The anecdote illustrates why IBM invests more than $5 billion annually on technological research. With more than 3,000 people in its dedicated research division and nearly two-thirds of its 300,000 employees overall working in some sort of technical capacity, IBM has a scientific backbone that allows it to create--and lead--new or developing markets.

Few institutions can rival its scope or depth. Five IBM employees have won Nobel Prizes for, among other achievements, the discovery of electron tunneling and the invention of a microscope that captures images of individual atoms. Add to that seven National Medals of Technology, five National Medals of Science and four A.M. Turing Awards. In each of the last 10 years, IBM has received more patents than any other company or individual in the world.

IBM creations include the programming language Fortran, the magnetic disk drive, superconductivity and the Data Encryption Standard--not to mention the Schoolmaster in 1928, the first public address system.

Big Blue's historic achievements have grown out of its culture as a quasiuniversity, complete with its own system of recognition. The company acknowledges every employee's third patent by elevating him or her to a new plateau. Invitations to become a Master Inventor, Distinguished Engineer or the pinnacle, an IBM Fellow, are coveted.

It is a natural progression for many new recruits from universities, which receive millions of dollars in research funding annually from IBM and serve as a pipeline to future employment both in the United States and abroad. In China, IBM's Beijing labs receive applications from about 1,800 Ph.D. or master's candidates each year. It hires a dozen.

"Companies that have a day-to-day involvement have a higher probability of landing students," said Jim Plummer, dean of the School of Engineering at Stanford University, adding that recruitment is one of the big benefits for IBM in these programs. Hundreds of Stanford Ph.D. graduates have joined the company.

Yet one of the most important reasons behind IBM's success in luring the best and the brightest lies on the business side of its operations, far from the laboratory and other academic settings. Big Blue has intentionally blurred the line where research ends and product development begins, understanding that such versatility appeals to technologists at all levels and inspires better work.

Making it happen
Unlike some of the large corporate labs of previous generations, IBM has devised methods to better capitalize on inventions from its labs and to ensure that research projects target what customers want. Along the way, inventors and researchers take more ownership of their projects, being able to follow them through the commercial process.

"They reined in the labs about 10 years ago and made it clear to people that they had to have a strong partnership with people in the product development groups," said Randal Bryant, dean of the School of Computer Science at Carnegie Mellon University. "That 'throwing it over the wall' approach never works well."

As a result, a number of researchers leave their divisions to shepherd their technologies through the development process every year.

Nelson Mattos exemplifies that process. Before coming to IBM in 1992, the Brazilian native was a professor at the University of Kaiserslautern in Germany. Now, with the honorary title of Distinguished Engineer, he is director of the Information Integration software group while continuing to advise IBM interns on Ph.D. projects.

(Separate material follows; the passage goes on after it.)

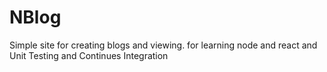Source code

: # NBlog
Simple site for creating blogs and viewing. for learning node and react and Unit Testing and Continues Integration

Others have taken similar paths. Anant Jhingran served as director of Computer Science at the IBM Almaden Research Center and the senior manager for e-commerce and data management at the company's Watson Research Center before jumping to product development a few years ago.

Today he is working on ways to combine database and Web searches. "The windows between research and development are fairly thin," he said.

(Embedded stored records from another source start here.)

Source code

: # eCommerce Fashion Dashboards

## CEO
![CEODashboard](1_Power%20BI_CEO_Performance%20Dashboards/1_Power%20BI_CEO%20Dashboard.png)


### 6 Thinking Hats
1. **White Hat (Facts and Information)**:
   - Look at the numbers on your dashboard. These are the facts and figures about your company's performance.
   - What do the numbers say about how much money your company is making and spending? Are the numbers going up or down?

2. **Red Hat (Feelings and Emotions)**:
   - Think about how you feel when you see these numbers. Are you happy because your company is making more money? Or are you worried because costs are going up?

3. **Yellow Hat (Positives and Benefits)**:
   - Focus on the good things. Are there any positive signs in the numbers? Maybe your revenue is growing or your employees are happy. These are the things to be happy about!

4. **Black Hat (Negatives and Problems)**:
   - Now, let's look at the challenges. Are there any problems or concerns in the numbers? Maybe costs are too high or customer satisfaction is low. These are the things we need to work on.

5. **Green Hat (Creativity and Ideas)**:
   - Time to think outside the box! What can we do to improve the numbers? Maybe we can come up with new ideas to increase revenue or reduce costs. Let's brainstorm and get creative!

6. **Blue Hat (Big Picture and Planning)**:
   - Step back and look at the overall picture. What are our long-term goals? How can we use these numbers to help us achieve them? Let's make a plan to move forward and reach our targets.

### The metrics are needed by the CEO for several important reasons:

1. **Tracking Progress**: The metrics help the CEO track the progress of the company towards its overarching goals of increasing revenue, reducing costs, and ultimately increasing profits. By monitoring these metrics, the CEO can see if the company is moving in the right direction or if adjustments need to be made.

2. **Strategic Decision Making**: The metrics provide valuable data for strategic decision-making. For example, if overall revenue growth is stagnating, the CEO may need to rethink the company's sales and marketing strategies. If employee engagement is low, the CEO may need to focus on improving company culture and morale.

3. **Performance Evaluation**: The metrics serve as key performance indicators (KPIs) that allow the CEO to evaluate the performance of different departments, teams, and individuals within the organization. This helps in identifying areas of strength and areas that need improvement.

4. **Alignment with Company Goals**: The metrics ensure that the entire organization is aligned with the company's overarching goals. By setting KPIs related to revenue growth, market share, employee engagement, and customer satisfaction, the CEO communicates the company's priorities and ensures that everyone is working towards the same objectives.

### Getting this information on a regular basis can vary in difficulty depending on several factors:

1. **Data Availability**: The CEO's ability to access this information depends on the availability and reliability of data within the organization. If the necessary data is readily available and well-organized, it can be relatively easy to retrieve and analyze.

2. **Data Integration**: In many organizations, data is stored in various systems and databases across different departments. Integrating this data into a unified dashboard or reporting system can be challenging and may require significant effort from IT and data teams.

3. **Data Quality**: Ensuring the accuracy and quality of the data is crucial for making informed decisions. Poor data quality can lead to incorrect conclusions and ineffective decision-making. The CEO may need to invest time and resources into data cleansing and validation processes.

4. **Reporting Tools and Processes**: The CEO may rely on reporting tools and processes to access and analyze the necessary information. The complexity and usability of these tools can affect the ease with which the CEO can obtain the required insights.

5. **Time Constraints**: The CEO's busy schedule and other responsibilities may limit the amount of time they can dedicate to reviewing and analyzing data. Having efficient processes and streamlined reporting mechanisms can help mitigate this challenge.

In the On Demand Innovation Services program, for example, researchers from facilities in Silicon Valley, New York and six other locations are assigned to work on thorny aspects within ongoing contracts. Likewise, the Information Integration Leadership Board is made up of corporate customers that advise IBM on features in demand for upcoming database products.

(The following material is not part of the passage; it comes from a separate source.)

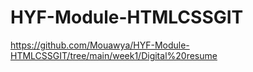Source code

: # HYF-Module-HTMLCSSGIT
https://github.com/Mouawya/HYF-Module-HTMLCSSGIT/tree/main/week1/Digital%20resume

Product designers are often required to watch as customers try beta versions, said Laura Haas, an IBM Distinguished Engineer and development manager of DB2 Information Integrator. Recently, she served as a beta tester for a project created by one of her subordinates.

"I crashed the system," she recalled. The developer cringed, she said.

The commercialization process isn't perfect. IBM invented the relational database, but Oracle became the first company to successfully take the concept to market. Attempts to unseat Microsoft's dominance in the PC industry with technologies like OS/2 and MicroChannel flopped. And RISC processors, which IBM has promoted heavily, sell in far fewer units than Intel-type chips do.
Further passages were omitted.